=== Section Start ===

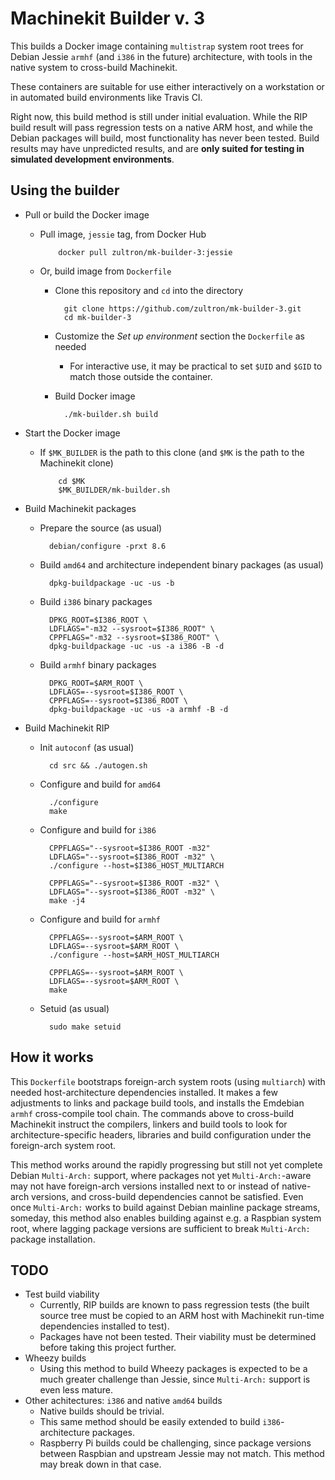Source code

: # Machinekit Builder v. 3

This builds a Docker image containing `multistrap` system root trees
for Debian Jessie `armhf` (and `i386` in the future) architecture,
with tools in the native system to cross-build Machinekit.

These containers are suitable for use either interactively on a
workstation or in automated build environments like Travis CI.

Right now, this build method is still under initial evaluation.  While
the RIP build result will pass regression tests on a native ARM host,
and while the Debian packages will build, most functionality has never
been tested.  Build results may have unpredicted results, and are
**only suited for testing in simulated development environments**.

## Using the builder

- Pull or build the Docker image
  - Pull image, `jessie` tag, from Docker Hub

            docker pull zultron/mk-builder-3:jessie

  - Or, build image from `Dockerfile`
	- Clone this repository and `cd` into the directory

            git clone https://github.com/zultron/mk-builder-3.git
			cd mk-builder-3

	- Customize the *Set up environment* section the `Dockerfile` as
	  needed
	  - For interactive use, it may be practical to set `$UID` and
		 `$GID` to match those outside the container.
	- Build Docker image

	        ./mk-builder.sh build

- Start the Docker image
  - If `$MK_BUILDER` is the path to this clone (and `$MK` is the path
    to the Machinekit clone)

            cd $MK
            $MK_BUILDER/mk-builder.sh

- Build Machinekit packages
  - Prepare the source (as usual)

          debian/configure -prxt 8.6

  - Build `amd64` and architecture independent binary packages (as usual)

          dpkg-buildpackage -uc -us -b

  - Build `i386` binary packages

          DPKG_ROOT=$I386_ROOT \
          LDFLAGS="-m32 --sysroot=$I386_ROOT" \
          CPPFLAGS="-m32 --sysroot=$I386_ROOT" \
          dpkg-buildpackage -uc -us -a i386 -B -d

  - Build `armhf` binary packages

          DPKG_ROOT=$ARM_ROOT \
          LDFLAGS=--sysroot=$I386_ROOT \
          CPPFLAGS=--sysroot=$I386_ROOT \
          dpkg-buildpackage -uc -us -a armhf -B -d

- Build Machinekit RIP
  - Init `autoconf` (as usual)

          cd src && ./autogen.sh

  - Configure and build for `amd64`

          ./configure
          make

  - Configure and build for `i386`

          CPPFLAGS="--sysroot=$I386_ROOT -m32"
          LDFLAGS="--sysroot=$I386_ROOT -m32" \
          ./configure --host=$I386_HOST_MULTIARCH

          CPPFLAGS="--sysroot=$I386_ROOT -m32" \
          LDFLAGS="--sysroot=$I386_ROOT -m32" \
          make -j4

  - Configure and build for `armhf`

          CPPFLAGS=--sysroot=$ARM_ROOT \
          LDFLAGS=--sysroot=$ARM_ROOT \
          ./configure --host=$ARM_HOST_MULTIARCH

          CPPFLAGS=--sysroot=$ARM_ROOT \
          LDFLAGS=--sysroot=$ARM_ROOT \
          make


  - Setuid (as usual)

          sudo make setuid

## How it works

This `Dockerfile` bootstraps foreign-arch system roots (using
`multiarch`) with needed host-architecture dependencies installed.  It
makes a few adjustments to links and package build tools, and installs
the Emdebian `armhf` cross-compile tool chain.  The commands above to
cross-build Machinekit instruct the compilers, linkers and build tools
to look for architecture-specific headers, libraries and build
configuration under the foreign-arch system root.

This method works around the rapidly progressing but still not yet
complete Debian `Multi-Arch:` support, where packages not yet
`Multi-Arch:`-aware may not have foreign-arch versions installed next
to or instead of native-arch versions, and cross-build dependencies
cannot be satisfied.  Even once `Multi-Arch:` works to build against
Debian mainline package streams, someday, this method also enables
building against e.g. a Raspbian system root, where lagging package
versions are sufficient to break `Multi-Arch:` package installation.


## TODO

- Test build viability
  - Currently, RIP builds are known to pass regression tests (the
    built source tree must be copied to an ARM host with Machinekit
    run-time dependencies installed to test).
  - Packages have not been tested.  Their viability must be determined
    before taking this project further.
- Wheezy builds
  - Using this method to build Wheezy packages is expected to be a
    much greater challenge than Jessie, since `Multi-Arch:` support is
    even less mature.
- Other achitectures:  `i386` and native `amd64` builds
  - Native builds should be trivial.
  - This same method should be easily extended to build
    `i386`-architecture packages.
  - Raspberry Pi builds could be challenging, since package versions
    between Raspbian and upstream Jessie may not match.  This method
    may break down in that case.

=== Section End ===

The lines you return should be those above that contain the word "support", every one of them.

• [Response]:
complete Debian `Multi-Arch:` support, where packages not yet
    much greater challenge than Jessie, since `Multi-Arch:` support is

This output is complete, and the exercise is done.